SOURCE MATERIAL Block Start
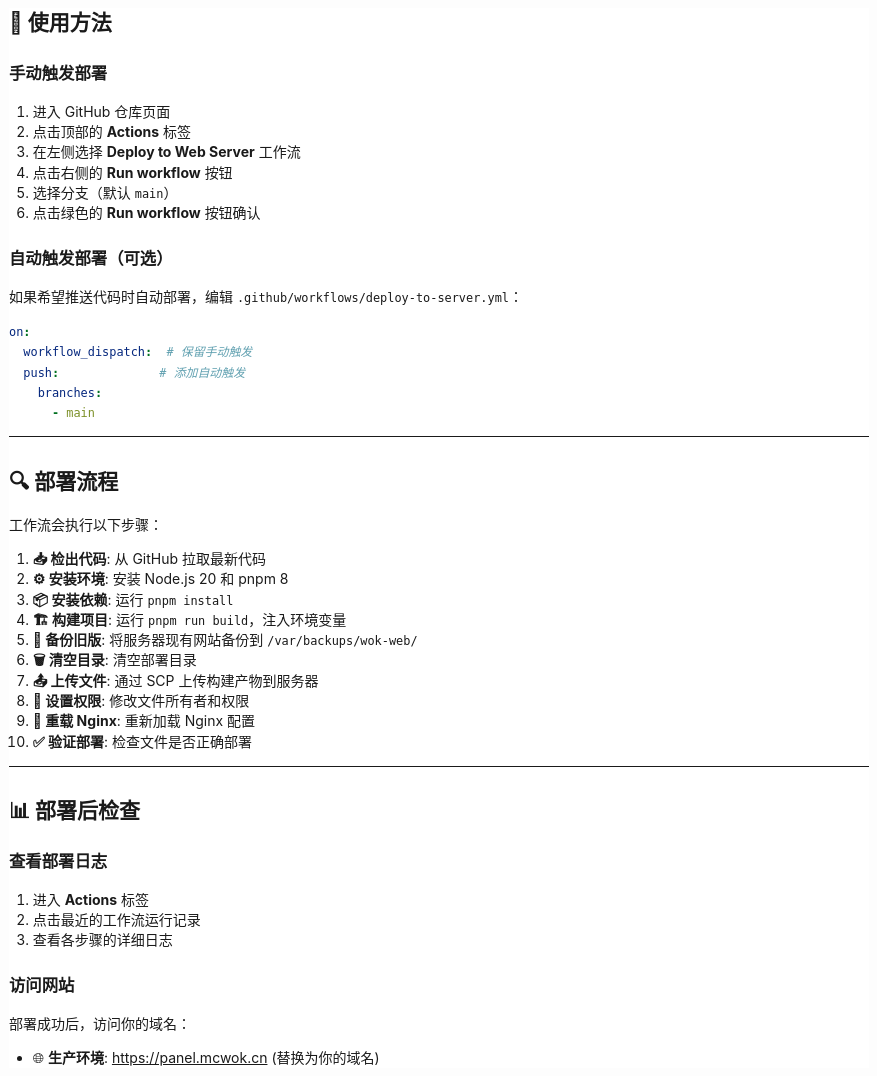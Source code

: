 
## 🚀 使用方法

### 手动触发部署

1. 进入 GitHub 仓库页面
2. 点击顶部的 **Actions** 标签
3. 在左侧选择 **Deploy to Web Server** 工作流
4. 点击右侧的 **Run workflow** 按钮
5. 选择分支（默认 `main`）
6. 点击绿色的 **Run workflow** 按钮确认

### 自动触发部署（可选）

如果希望推送代码时自动部署，编辑 `.github/workflows/deploy-to-server.yml`：

```yaml
on:
  workflow_dispatch:  # 保留手动触发
  push:              # 添加自动触发
    branches:
      - main
```

---

## 🔍 部署流程

工作流会执行以下步骤：

1. **📥 检出代码**: 从 GitHub 拉取最新代码
2. **⚙️ 安装环境**: 安装 Node.js 20 和 pnpm 8
3. **📦 安装依赖**: 运行 `pnpm install`
4. **🏗️ 构建项目**: 运行 `pnpm run build`，注入环境变量
5. **💾 备份旧版**: 将服务器现有网站备份到 `/var/backups/wok-web/`
6. **🗑️ 清空目录**: 清空部署目录
7. **📤 上传文件**: 通过 SCP 上传构建产物到服务器
8. **🔐 设置权限**: 修改文件所有者和权限
9. **🔄 重载 Nginx**: 重新加载 Nginx 配置
10. **✅ 验证部署**: 检查文件是否正确部署

---

## 📊 部署后检查

### 查看部署日志
1. 进入 **Actions** 标签
2. 点击最近的工作流运行记录
3. 查看各步骤的详细日志

### 访问网站
部署成功后，访问你的域名：
- 🌐 **生产环境**: https://panel.mcwok.cn (替换为你的域名)
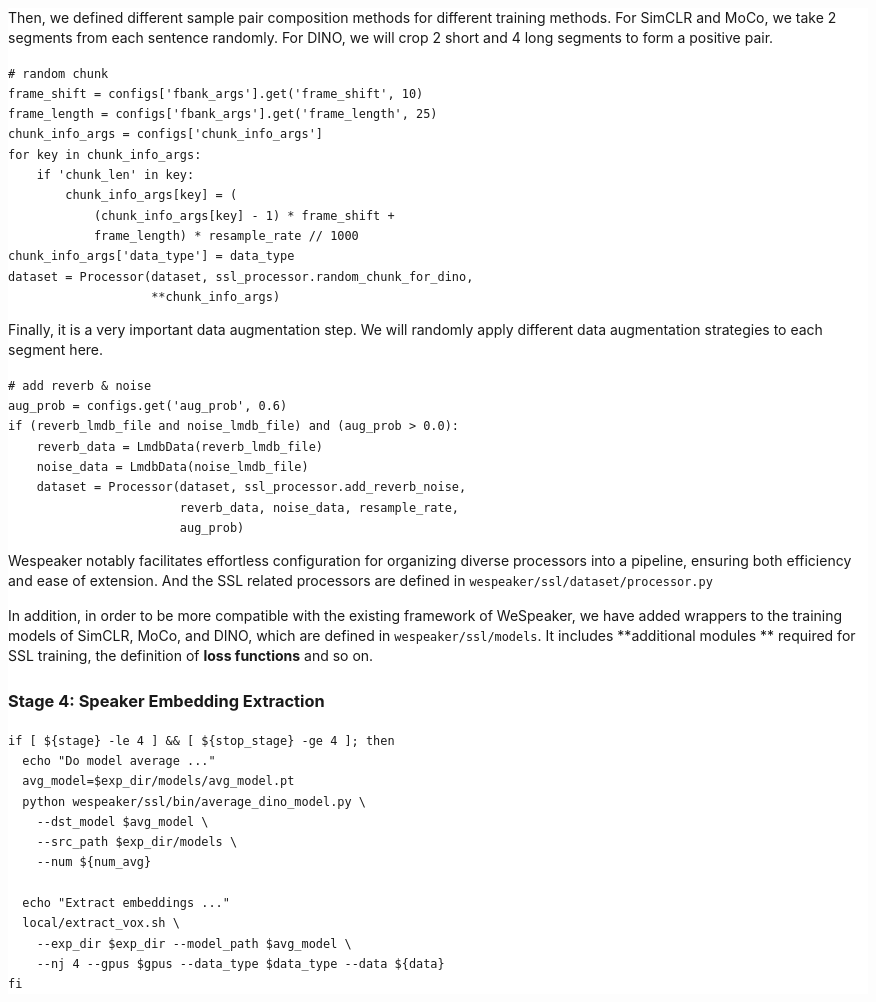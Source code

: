 Then, we defined different sample pair composition methods for different training methods. For SimCLR and MoCo, we take
2 segments from each sentence randomly. For DINO, we will crop 2 short and 4 long segments to form a positive pair.

```
# random chunk
frame_shift = configs['fbank_args'].get('frame_shift', 10)
frame_length = configs['fbank_args'].get('frame_length', 25)
chunk_info_args = configs['chunk_info_args']
for key in chunk_info_args:
    if 'chunk_len' in key:
        chunk_info_args[key] = (
            (chunk_info_args[key] - 1) * frame_shift +
            frame_length) * resample_rate // 1000
chunk_info_args['data_type'] = data_type
dataset = Processor(dataset, ssl_processor.random_chunk_for_dino,
                    **chunk_info_args)
```

Finally, it is a very important data augmentation step. We will randomly apply different data augmentation strategies to
each segment here.

```
# add reverb & noise
aug_prob = configs.get('aug_prob', 0.6)
if (reverb_lmdb_file and noise_lmdb_file) and (aug_prob > 0.0):
    reverb_data = LmdbData(reverb_lmdb_file)
    noise_data = LmdbData(noise_lmdb_file)
    dataset = Processor(dataset, ssl_processor.add_reverb_noise,
                        reverb_data, noise_data, resample_rate,
                        aug_prob)
```

Wespeaker notably facilitates effortless configuration for organizing diverse processors into a pipeline, ensuring both
efficiency and ease of extension. And the SSL related processors are defined in `wespeaker/ssl/dataset/processor.py`

In addition, in order to be more compatible with the existing framework of WeSpeaker, we have added wrappers to the
training models of SimCLR, MoCo, and DINO, which are defined in `wespeaker/ssl/models`. It includes **additional modules
** required for SSL training, the definition of **loss functions** and so on.

### Stage 4: Speaker Embedding Extraction

```
if [ ${stage} -le 4 ] && [ ${stop_stage} -ge 4 ]; then
  echo "Do model average ..."
  avg_model=$exp_dir/models/avg_model.pt
  python wespeaker/ssl/bin/average_dino_model.py \
    --dst_model $avg_model \
    --src_path $exp_dir/models \
    --num ${num_avg}

  echo "Extract embeddings ..."
  local/extract_vox.sh \
    --exp_dir $exp_dir --model_path $avg_model \
    --nj 4 --gpus $gpus --data_type $data_type --data ${data}
fi
```
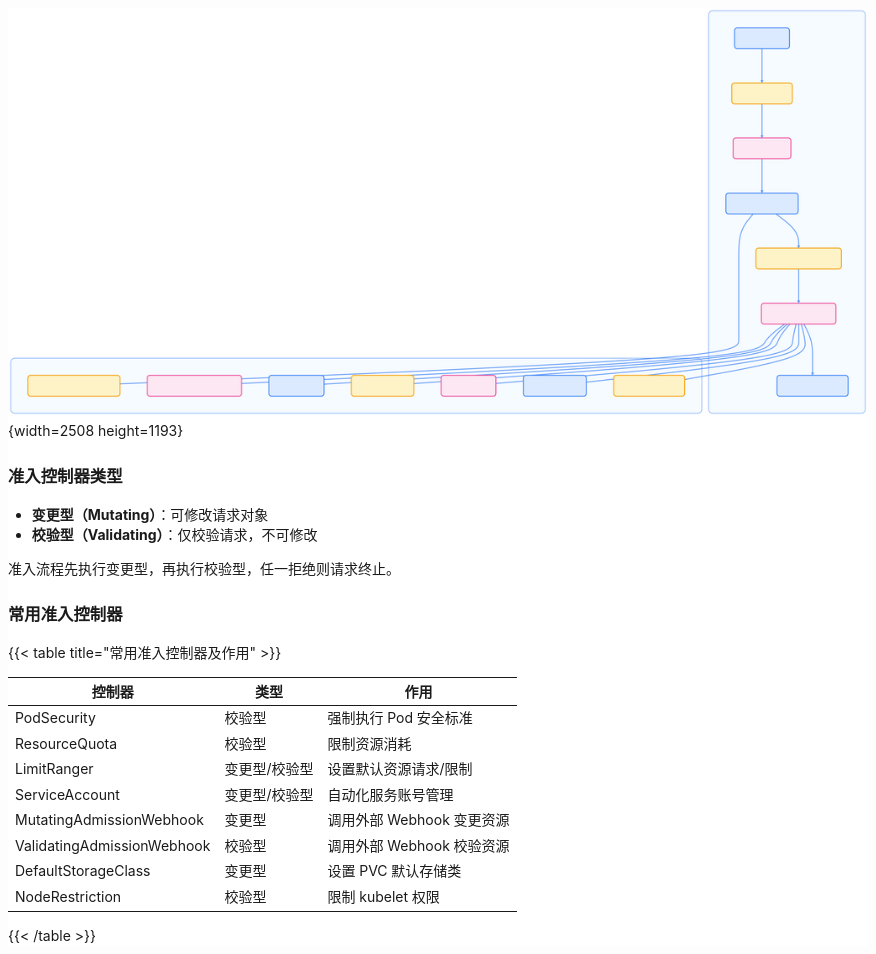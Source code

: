 
![API 请求准入控制流程](4470cb075382335647d75d233ff459fb.svg)
{width=2508 height=1193}

### 准入控制器类型

- **变更型（Mutating）**：可修改请求对象
- **校验型（Validating）**：仅校验请求，不可修改

准入流程先执行变更型，再执行校验型，任一拒绝则请求终止。

### 常用准入控制器

{{< table title="常用准入控制器及作用" >}}

| 控制器 | 类型 | 作用 |
| --- | --- | --- |
| PodSecurity | 校验型 | 强制执行 Pod 安全标准 |
| ResourceQuota | 校验型 | 限制资源消耗 |
| LimitRanger | 变更型/校验型 | 设置默认资源请求/限制 |
| ServiceAccount | 变更型/校验型 | 自动化服务账号管理 |
| MutatingAdmissionWebhook | 变更型 | 调用外部 Webhook 变更资源 |
| ValidatingAdmissionWebhook | 校验型 | 调用外部 Webhook 校验资源 |
| DefaultStorageClass | 变更型 | 设置 PVC 默认存储类 |
| NodeRestriction | 校验型 | 限制 kubelet 权限 |

{{< /table >}}
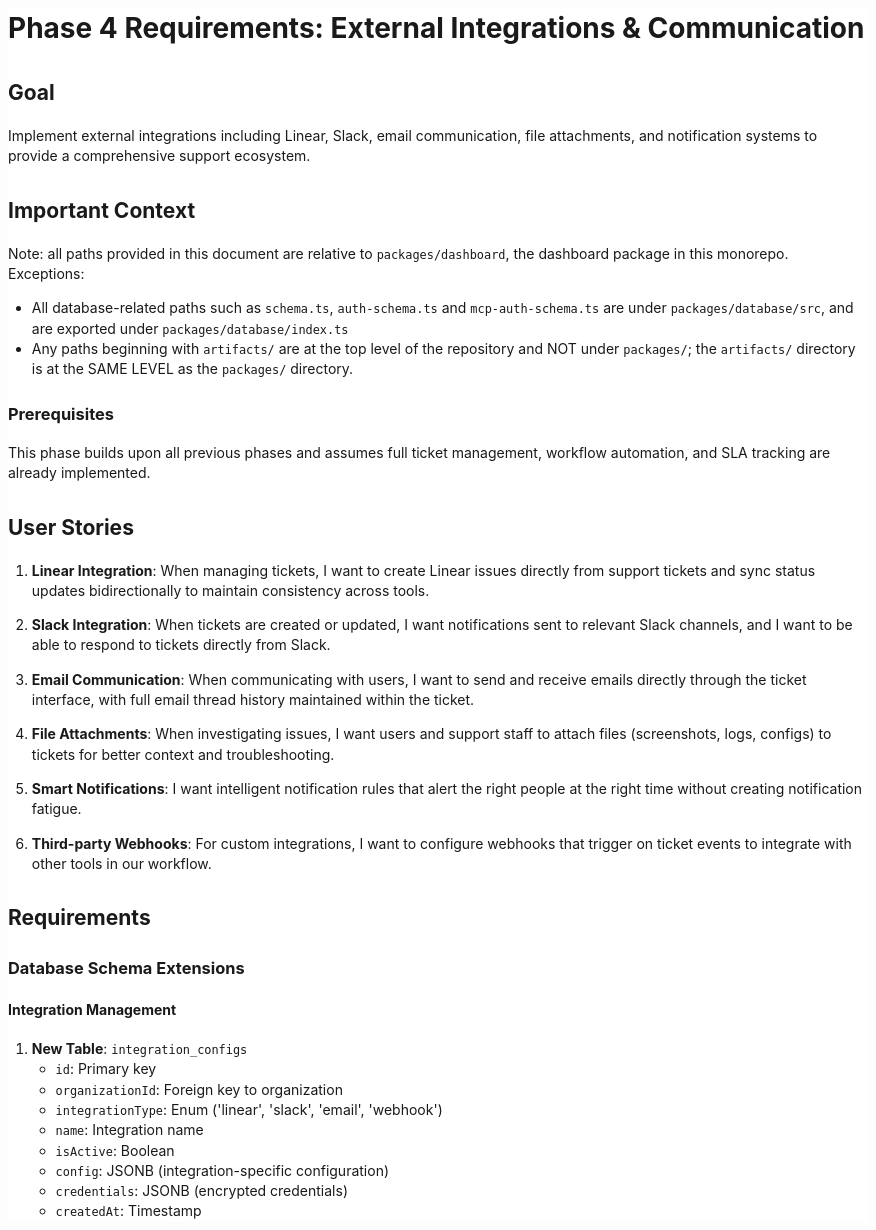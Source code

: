 # Phase 4 Requirements: External Integrations & Communication

## Goal
Implement external integrations including Linear, Slack, email communication, file attachments, and notification systems to provide a comprehensive support ecosystem.

## Important Context
Note: all paths provided in this document are relative to `packages/dashboard`, the dashboard package in this monorepo.
Exceptions: 
* All database-related paths such as `schema.ts`, `auth-schema.ts` and `mcp-auth-schema.ts` are under `packages/database/src`, and are exported under `packages/database/index.ts`
* Any paths beginning with `artifacts/` are at the top level of the repository and NOT under `packages/`; the `artifacts/` directory is at the SAME LEVEL as the `packages/` directory.

### Prerequisites
This phase builds upon all previous phases and assumes full ticket management, workflow automation, and SLA tracking are already implemented.

## User Stories

1. **Linear Integration**: When managing tickets, I want to create Linear issues directly from support tickets and sync status updates bidirectionally to maintain consistency across tools.

2. **Slack Integration**: When tickets are created or updated, I want notifications sent to relevant Slack channels, and I want to be able to respond to tickets directly from Slack.

3. **Email Communication**: When communicating with users, I want to send and receive emails directly through the ticket interface, with full email thread history maintained within the ticket.

4. **File Attachments**: When investigating issues, I want users and support staff to attach files (screenshots, logs, configs) to tickets for better context and troubleshooting.

5. **Smart Notifications**: I want intelligent notification rules that alert the right people at the right time without creating notification fatigue.

6. **Third-party Webhooks**: For custom integrations, I want to configure webhooks that trigger on ticket events to integrate with other tools in our workflow.

## Requirements

### Database Schema Extensions

#### Integration Management
1. **New Table**: `integration_configs`
   - `id`: Primary key
   - `organizationId`: Foreign key to organization
   - `integrationType`: Enum ('linear', 'slack', 'email', 'webhook')
   - `name`: Integration name
   - `isActive`: Boolean
   - `config`: JSONB (integration-specific configuration)
   - `credentials`: JSONB (encrypted credentials)
   - `createdAt`: Timestamp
SOURCE MATERIAL Block End
> **ABOUT THIS TASK**
If a line in the listing has "tickets" in it, report that line.

> **SOLUTION BELOW**
1. **Linear Integration**: When managing tickets, I want to create Linear issues directly from support tickets and sync status updates bidirectionally to maintain consistency across tools.
2. **Slack Integration**: When tickets are created or updated, I want notifications sent to relevant Slack channels, and I want to be able to respond to tickets directly from Slack.
4. **File Attachments**: When investigating issues, I want users and support staff to attach files (screenshots, logs, configs) to tickets for better context and troubleshooting.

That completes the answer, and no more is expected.